Many consumers complained about price hikes; in July, Haggen cut back on employee hours and laid off hundreds. In August, Haggen said it would close or seek to sell at least 27 stores. Unions filed grievances and complained that Haggen had failed to live up to its promises to the employees of its newly acquired stores.

Haggen was also sued for $41.1 million by Albertsons, which claimed it hadn’t been paid for inventory at some of the stores Haggen acquired.

In Tuesday’s lawsuit, Haggen says Albertsons used what it knew about the timing of store transitions to run ad campaigns and discounts to steal away customers to stores that still bore the Albertsons and Safeway brands.

Haggen also says that Albertsons gave it misleading price information about products on the shelves before the transition, resulting in the prices that turned off many customers as soon as the rebranded stores opened their doors.

“The practical result of this deception was a consumer walking into a brand new Haggen store and finding the same item on the same shelf, but now priced higher than it was immediately before store conversion,” the lawsuit says.

Moreover, says the suit, Albertsons gave Haggen muddled inventory data, and understocked some stores to ensure disruption while overstocking others with perishable products. In a few instances, Albertsons charged purchases to a soon-to-be converted store and had them delivered to another store it was keeping, the suit alleges.

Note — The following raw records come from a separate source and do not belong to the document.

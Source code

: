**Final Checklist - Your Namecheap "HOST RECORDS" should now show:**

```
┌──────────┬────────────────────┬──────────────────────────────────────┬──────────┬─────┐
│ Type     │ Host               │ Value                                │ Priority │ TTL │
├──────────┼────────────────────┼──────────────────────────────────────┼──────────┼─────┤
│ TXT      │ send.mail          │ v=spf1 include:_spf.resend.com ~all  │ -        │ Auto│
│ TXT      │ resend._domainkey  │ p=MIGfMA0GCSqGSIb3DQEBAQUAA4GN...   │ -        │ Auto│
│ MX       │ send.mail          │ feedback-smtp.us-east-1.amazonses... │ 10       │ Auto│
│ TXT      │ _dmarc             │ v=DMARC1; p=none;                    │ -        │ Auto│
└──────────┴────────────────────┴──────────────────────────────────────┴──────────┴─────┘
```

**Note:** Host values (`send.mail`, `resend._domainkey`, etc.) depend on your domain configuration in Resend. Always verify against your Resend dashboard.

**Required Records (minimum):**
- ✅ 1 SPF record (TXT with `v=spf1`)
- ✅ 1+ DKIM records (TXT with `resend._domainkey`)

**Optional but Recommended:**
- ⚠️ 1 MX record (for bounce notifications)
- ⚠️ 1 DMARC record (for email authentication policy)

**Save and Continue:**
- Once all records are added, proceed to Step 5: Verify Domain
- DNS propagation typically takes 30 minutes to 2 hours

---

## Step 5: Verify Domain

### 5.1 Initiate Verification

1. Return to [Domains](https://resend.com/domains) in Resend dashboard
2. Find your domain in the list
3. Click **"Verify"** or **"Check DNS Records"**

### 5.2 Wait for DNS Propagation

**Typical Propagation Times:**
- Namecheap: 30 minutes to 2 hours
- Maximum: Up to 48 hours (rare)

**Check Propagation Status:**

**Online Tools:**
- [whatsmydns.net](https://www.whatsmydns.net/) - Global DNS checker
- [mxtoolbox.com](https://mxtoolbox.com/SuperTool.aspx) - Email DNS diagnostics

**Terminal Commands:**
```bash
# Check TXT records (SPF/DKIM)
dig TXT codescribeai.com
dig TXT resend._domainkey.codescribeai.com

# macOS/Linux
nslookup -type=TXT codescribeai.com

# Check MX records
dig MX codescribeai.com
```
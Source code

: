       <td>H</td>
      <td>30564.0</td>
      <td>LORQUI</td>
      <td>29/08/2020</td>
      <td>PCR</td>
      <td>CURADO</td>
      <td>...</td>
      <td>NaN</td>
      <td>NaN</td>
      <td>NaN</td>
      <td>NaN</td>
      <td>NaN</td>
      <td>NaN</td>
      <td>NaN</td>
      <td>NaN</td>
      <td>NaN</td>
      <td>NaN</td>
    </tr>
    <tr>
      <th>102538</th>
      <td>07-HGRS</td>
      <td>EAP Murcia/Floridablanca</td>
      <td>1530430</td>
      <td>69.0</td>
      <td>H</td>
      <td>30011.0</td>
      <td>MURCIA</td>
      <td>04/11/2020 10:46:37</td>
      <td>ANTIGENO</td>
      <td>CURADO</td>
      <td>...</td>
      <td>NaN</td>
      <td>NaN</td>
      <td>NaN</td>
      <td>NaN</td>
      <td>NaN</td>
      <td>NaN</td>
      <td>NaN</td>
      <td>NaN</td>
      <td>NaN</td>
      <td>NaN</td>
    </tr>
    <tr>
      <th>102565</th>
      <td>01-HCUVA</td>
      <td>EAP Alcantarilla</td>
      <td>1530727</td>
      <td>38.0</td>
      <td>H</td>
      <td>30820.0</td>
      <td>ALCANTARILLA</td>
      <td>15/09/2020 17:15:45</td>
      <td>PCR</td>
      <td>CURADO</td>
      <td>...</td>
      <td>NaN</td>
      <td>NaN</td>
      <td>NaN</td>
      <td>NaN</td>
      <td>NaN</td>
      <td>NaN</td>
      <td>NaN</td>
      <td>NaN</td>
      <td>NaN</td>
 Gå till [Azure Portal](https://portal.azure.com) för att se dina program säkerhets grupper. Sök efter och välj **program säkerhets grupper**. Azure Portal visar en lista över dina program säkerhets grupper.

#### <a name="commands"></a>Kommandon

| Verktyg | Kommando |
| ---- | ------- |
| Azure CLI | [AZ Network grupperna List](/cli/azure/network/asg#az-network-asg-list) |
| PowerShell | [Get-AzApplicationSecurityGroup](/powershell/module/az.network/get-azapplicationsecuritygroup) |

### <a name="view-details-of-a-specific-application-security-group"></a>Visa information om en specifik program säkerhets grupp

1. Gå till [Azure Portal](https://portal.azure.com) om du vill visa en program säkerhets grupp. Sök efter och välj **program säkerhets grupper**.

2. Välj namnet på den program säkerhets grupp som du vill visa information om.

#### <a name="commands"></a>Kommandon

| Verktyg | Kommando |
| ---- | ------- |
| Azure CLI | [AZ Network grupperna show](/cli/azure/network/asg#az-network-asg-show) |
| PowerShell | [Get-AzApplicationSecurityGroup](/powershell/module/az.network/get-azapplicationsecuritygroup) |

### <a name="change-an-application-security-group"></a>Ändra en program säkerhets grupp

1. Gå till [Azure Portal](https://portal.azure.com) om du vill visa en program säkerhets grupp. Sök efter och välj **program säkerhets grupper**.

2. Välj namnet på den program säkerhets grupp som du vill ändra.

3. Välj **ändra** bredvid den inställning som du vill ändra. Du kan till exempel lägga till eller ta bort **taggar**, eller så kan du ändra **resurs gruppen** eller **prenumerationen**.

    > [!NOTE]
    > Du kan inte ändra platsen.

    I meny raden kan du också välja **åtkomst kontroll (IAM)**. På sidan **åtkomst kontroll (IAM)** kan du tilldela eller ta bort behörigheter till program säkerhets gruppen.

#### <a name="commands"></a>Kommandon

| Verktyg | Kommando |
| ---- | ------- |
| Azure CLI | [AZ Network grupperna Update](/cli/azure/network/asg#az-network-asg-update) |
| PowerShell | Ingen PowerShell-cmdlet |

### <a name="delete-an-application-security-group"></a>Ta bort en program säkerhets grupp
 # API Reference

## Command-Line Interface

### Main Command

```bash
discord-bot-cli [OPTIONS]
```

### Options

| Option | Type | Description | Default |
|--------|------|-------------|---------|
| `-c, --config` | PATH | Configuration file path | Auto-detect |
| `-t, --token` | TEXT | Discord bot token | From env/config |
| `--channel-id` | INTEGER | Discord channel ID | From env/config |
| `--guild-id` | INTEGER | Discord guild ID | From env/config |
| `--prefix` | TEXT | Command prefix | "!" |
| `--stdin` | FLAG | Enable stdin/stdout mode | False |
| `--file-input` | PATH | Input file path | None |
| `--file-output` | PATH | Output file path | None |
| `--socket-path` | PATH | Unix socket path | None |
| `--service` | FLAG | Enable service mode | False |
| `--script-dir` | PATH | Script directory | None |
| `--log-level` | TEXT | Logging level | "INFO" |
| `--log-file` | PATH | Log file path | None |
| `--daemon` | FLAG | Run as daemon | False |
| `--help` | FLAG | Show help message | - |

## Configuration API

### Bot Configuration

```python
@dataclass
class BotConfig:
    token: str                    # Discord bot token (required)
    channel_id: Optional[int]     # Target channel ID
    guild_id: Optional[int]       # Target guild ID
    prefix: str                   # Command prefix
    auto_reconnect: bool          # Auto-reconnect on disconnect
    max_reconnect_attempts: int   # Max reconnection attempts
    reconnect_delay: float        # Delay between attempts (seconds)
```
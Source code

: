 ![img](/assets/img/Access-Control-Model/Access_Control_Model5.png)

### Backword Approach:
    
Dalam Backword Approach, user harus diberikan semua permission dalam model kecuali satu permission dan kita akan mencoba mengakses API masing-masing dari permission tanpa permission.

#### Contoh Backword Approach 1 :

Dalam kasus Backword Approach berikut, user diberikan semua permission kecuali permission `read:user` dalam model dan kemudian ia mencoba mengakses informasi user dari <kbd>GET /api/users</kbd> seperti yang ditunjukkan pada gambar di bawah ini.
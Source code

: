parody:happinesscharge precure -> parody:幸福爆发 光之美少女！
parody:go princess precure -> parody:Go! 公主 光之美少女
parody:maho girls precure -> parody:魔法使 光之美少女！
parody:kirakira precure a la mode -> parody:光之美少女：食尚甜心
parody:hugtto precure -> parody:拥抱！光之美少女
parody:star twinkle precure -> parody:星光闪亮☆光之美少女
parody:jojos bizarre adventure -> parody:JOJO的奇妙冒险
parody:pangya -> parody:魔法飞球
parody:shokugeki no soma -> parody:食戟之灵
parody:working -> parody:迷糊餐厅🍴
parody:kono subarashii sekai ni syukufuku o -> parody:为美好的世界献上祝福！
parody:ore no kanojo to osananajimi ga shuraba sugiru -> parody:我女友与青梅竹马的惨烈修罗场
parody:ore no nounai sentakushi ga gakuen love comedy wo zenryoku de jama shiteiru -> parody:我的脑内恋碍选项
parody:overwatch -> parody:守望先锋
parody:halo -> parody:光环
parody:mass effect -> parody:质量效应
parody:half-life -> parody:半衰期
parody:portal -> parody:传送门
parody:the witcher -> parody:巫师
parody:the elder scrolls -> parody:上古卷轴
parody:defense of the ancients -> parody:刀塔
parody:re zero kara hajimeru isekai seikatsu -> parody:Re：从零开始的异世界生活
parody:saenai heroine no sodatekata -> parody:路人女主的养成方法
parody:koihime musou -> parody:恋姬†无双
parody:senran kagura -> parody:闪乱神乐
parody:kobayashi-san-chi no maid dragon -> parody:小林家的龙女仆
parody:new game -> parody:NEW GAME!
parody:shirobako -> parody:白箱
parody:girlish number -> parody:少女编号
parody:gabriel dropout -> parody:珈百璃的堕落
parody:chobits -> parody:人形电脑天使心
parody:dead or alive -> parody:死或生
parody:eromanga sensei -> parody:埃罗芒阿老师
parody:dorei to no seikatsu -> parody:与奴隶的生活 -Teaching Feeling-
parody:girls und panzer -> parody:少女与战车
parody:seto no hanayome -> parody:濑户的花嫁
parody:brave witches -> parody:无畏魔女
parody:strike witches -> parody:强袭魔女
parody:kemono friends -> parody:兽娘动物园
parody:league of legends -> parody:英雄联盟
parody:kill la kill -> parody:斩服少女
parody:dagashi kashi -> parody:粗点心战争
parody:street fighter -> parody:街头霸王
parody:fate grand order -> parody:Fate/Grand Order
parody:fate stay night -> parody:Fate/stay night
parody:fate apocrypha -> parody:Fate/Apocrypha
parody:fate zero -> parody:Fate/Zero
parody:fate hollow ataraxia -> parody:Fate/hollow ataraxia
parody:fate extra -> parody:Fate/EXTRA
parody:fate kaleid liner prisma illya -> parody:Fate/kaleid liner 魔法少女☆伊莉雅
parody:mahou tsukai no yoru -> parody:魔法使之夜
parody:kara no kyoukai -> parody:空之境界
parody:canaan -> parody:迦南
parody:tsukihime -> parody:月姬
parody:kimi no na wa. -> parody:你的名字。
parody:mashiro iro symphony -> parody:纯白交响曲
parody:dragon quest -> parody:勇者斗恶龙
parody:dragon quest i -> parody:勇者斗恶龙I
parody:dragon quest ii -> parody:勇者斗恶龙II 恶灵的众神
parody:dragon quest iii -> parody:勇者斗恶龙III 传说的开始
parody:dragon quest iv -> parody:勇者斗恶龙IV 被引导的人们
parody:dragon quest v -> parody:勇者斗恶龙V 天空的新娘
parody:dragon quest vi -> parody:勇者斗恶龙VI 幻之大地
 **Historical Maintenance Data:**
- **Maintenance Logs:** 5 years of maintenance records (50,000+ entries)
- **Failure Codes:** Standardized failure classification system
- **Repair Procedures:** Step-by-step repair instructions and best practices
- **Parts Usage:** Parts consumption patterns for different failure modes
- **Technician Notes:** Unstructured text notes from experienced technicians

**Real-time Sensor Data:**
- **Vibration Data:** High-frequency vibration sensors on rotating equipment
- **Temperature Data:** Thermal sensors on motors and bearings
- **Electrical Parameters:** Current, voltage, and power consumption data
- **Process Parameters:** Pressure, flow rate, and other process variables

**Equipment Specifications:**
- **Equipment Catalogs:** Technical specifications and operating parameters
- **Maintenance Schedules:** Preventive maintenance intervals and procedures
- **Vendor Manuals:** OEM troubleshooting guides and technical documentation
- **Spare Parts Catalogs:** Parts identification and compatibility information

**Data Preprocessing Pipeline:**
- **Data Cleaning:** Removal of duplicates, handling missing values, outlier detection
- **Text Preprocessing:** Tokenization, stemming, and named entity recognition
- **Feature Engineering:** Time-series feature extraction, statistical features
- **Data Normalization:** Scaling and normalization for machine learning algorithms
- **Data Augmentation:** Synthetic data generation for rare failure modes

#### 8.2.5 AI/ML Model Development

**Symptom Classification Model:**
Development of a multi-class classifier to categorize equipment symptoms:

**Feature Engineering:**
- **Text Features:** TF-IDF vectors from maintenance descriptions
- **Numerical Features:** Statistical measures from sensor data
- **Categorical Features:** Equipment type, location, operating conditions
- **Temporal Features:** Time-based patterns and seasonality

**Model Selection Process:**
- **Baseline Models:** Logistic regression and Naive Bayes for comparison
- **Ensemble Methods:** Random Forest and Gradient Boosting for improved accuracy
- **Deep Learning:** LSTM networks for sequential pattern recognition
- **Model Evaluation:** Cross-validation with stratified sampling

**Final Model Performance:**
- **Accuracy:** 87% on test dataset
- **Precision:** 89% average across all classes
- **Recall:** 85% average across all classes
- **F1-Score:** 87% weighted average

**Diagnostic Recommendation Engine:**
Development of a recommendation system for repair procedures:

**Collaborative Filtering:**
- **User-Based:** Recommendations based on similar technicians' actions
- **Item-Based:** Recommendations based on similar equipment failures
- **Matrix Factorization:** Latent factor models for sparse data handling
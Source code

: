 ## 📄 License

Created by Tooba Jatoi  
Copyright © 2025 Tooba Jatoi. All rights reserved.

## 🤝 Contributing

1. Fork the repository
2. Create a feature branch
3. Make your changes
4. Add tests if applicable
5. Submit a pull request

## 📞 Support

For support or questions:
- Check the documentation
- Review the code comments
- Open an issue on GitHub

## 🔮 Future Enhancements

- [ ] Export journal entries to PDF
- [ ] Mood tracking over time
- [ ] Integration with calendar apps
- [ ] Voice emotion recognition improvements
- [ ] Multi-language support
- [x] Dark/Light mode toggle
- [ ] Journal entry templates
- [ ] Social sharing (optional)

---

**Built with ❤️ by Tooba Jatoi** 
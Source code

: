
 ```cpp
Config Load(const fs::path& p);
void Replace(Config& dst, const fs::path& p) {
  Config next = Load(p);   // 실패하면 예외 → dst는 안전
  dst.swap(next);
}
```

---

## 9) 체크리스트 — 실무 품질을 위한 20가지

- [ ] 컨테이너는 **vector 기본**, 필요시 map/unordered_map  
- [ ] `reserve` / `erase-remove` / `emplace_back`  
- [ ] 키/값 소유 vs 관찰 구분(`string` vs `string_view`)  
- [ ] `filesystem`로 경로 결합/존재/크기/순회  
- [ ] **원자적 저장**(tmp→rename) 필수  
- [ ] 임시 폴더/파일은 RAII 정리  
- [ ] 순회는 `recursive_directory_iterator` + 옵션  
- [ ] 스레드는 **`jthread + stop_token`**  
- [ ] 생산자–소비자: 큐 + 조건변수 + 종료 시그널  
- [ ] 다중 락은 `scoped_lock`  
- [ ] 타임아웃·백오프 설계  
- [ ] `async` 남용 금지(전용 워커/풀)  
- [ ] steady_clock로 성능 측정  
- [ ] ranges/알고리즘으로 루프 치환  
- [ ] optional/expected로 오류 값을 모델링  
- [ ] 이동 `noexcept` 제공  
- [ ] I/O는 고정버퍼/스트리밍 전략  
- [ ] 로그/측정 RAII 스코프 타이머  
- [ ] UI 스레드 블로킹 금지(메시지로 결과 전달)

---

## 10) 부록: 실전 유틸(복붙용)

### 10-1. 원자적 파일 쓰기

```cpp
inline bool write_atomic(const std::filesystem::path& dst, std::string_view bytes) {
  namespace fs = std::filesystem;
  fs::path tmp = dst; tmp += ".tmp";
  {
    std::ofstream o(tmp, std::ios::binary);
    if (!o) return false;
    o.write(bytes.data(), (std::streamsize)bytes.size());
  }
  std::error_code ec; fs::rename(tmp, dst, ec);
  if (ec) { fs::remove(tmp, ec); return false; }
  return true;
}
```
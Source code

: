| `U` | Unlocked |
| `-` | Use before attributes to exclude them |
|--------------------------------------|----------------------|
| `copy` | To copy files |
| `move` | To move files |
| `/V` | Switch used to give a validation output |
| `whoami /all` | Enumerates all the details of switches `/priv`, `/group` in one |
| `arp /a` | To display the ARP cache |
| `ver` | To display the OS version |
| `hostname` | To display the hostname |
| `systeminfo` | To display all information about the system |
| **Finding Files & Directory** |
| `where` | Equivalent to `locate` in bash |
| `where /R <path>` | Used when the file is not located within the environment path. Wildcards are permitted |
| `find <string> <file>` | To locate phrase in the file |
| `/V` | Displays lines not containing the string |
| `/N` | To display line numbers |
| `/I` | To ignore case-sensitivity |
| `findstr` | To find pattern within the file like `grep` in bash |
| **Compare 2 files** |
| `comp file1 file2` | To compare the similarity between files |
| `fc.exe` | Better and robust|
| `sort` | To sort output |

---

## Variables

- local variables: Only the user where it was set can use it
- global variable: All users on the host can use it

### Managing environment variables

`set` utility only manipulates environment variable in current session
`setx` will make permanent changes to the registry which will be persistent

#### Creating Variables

Albertsons also dialed down ad campaigns for some soon-to-be-converted stores a few weeks before they were to change hands, undermining customer loyalty, Haggen says.

Those practices damaged Haggen’s operations from the get-go, leading to store closures it had never intended to make, as well as a barrage of negative press, the lawsuit says.

The result, Haggen says, is less competition and more power for Albertsons, violating the Federal Trade Commission’s intent when it ordered it to get rid of hundreds of stores.

Albertsons didn’t immediately respond to a request for comment.

The lawsuit outlines how Haggen executives met with Albertsons counterparts at that company’s headquarters in Boise, Idaho, last November. The Albertsons executives sought to convince Haggen of the technical feasibility of a seamless transition for the stores.

Key to that transition was the implementation of business processing software that would help Haggen get the data it needed. Albertson promised its support, but later didn’t provide it, the lawsuit says.

Haggen struck a deal in December to buy 146 stores for more than $300 million, plus inventory, subject to Federal Trade Commission approval. The FTC granted its blessing in January.

“Had Haggen known Albertsons’ true intentions, Haggen would never have purchased the stores, nor would the FTC have permitted such a purchase,” the lawsuit says.

The lawsuit says Albertsons’ violations of antitrust laws entitle Haggen to triple damages of at least $1 billion, plus attorneys’ fees.